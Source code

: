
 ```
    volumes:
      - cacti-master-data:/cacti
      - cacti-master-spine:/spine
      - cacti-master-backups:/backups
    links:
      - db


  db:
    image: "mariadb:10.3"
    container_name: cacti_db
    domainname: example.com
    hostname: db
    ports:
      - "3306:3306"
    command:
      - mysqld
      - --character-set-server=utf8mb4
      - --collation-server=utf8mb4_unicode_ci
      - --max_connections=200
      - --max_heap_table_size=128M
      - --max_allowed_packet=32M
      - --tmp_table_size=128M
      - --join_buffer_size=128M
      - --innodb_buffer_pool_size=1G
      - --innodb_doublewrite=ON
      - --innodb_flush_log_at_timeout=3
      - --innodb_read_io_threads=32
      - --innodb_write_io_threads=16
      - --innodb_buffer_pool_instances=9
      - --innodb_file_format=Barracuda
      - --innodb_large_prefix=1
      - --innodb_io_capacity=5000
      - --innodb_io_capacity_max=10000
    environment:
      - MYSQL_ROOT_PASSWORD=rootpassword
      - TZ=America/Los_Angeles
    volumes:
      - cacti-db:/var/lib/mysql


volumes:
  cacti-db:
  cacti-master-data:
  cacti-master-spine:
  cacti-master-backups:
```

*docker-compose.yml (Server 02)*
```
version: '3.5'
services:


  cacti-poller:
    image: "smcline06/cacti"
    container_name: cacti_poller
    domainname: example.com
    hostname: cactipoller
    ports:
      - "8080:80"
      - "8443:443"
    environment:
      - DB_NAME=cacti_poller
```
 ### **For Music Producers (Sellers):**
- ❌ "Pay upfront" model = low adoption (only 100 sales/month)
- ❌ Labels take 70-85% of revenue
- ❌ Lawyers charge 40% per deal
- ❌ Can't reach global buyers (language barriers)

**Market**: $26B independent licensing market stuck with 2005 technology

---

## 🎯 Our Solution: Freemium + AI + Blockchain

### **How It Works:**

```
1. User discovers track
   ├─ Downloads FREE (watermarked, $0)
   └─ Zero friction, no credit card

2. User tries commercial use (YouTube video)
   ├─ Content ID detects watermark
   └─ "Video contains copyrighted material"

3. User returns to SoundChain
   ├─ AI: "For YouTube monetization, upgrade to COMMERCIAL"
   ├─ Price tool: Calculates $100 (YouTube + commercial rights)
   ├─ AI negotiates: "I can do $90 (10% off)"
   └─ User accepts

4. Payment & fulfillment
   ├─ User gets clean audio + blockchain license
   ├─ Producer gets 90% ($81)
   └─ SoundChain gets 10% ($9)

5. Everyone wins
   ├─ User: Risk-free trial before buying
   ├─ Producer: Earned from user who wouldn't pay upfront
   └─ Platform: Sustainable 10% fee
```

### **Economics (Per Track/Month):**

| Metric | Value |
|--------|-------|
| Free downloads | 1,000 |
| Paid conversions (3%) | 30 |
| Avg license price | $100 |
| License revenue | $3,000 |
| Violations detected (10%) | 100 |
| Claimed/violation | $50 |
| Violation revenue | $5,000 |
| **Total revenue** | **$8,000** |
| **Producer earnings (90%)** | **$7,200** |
■ ■ ■ ■
Task objective — The full listing is to be restated word for word.

Answer section —
Source code

:
 ```
    volumes:
      - cacti-master-data:/cacti
      - cacti-master-spine:/spine
      - cacti-master-backups:/backups
    links:
      - db


  db:
    image: "mariadb:10.3"
    container_name: cacti_db
    domainname: example.com
    hostname: db
    ports:
      - "3306:3306"
    command:
      - mysqld
      - --character-set-server=utf8mb4
      - --collation-server=utf8mb4_unicode_ci
      - --max_connections=200
      - --max_heap_table_size=128M
      - --max_allowed_packet=32M
      - --tmp_table_size=128M
      - --join_buffer_size=128M
      - --innodb_buffer_pool_size=1G
      - --innodb_doublewrite=ON
      - --innodb_flush_log_at_timeout=3
      - --innodb_read_io_threads=32
      - --innodb_write_io_threads=16
      - --innodb_buffer_pool_instances=9
      - --innodb_file_format=Barracuda
      - --innodb_large_prefix=1
      - --innodb_io_capacity=5000
      - --innodb_io_capacity_max=10000
    environment:
      - MYSQL_ROOT_PASSWORD=rootpassword
      - TZ=America/Los_Angeles
    volumes:
      - cacti-db:/var/lib/mysql


volumes:
  cacti-db:
  cacti-master-data:
  cacti-master-spine:
  cacti-master-backups:
```

*docker-compose.yml (Server 02)*
```
version: '3.5'
services:


  cacti-poller:
    image: "smcline06/cacti"
    container_name: cacti_poller
    domainname: example.com
    hostname: cactipoller
    ports:
      - "8080:80"
      - "8443:443"
    environment:
      - DB_NAME=cacti_poller
```
 ### **For Music Producers (Sellers):**
- ❌ "Pay upfront" model = low adoption (only 100 sales/month)
- ❌ Labels take 70-85% of revenue
- ❌ Lawyers charge 40% per deal
- ❌ Can't reach global buyers (language barriers)

**Market**: $26B independent licensing market stuck with 2005 technology

---

## 🎯 Our Solution: Freemium + AI + Blockchain

### **How It Works:**

```
1. User discovers track
   ├─ Downloads FREE (watermarked, $0)
   └─ Zero friction, no credit card

2. User tries commercial use (YouTube video)
   ├─ Content ID detects watermark
   └─ "Video contains copyrighted material"

3. User returns to SoundChain
   ├─ AI: "For YouTube monetization, upgrade to COMMERCIAL"
   ├─ Price tool: Calculates $100 (YouTube + commercial rights)
   ├─ AI negotiates: "I can do $90 (10% off)"
   └─ User accepts

4. Payment & fulfillment
   ├─ User gets clean audio + blockchain license
   ├─ Producer gets 90% ($81)
   └─ SoundChain gets 10% ($9)

5. Everyone wins
   ├─ User: Risk-free trial before buying
   ├─ Producer: Earned from user who wouldn't pay upfront
   └─ Platform: Sustainable 10% fee
```

### **Economics (Per Track/Month):**

| Metric | Value |
|--------|-------|
| Free downloads | 1,000 |
| Paid conversions (3%) | 30 |
| Avg license price | $100 |
| License revenue | $3,000 |
| Violations detected (10%) | 100 |
| Claimed/violation | $50 |
| Violation revenue | $5,000 |
| **Total revenue** | **$8,000** |
| **Producer earnings (90%)** | **$7,200** |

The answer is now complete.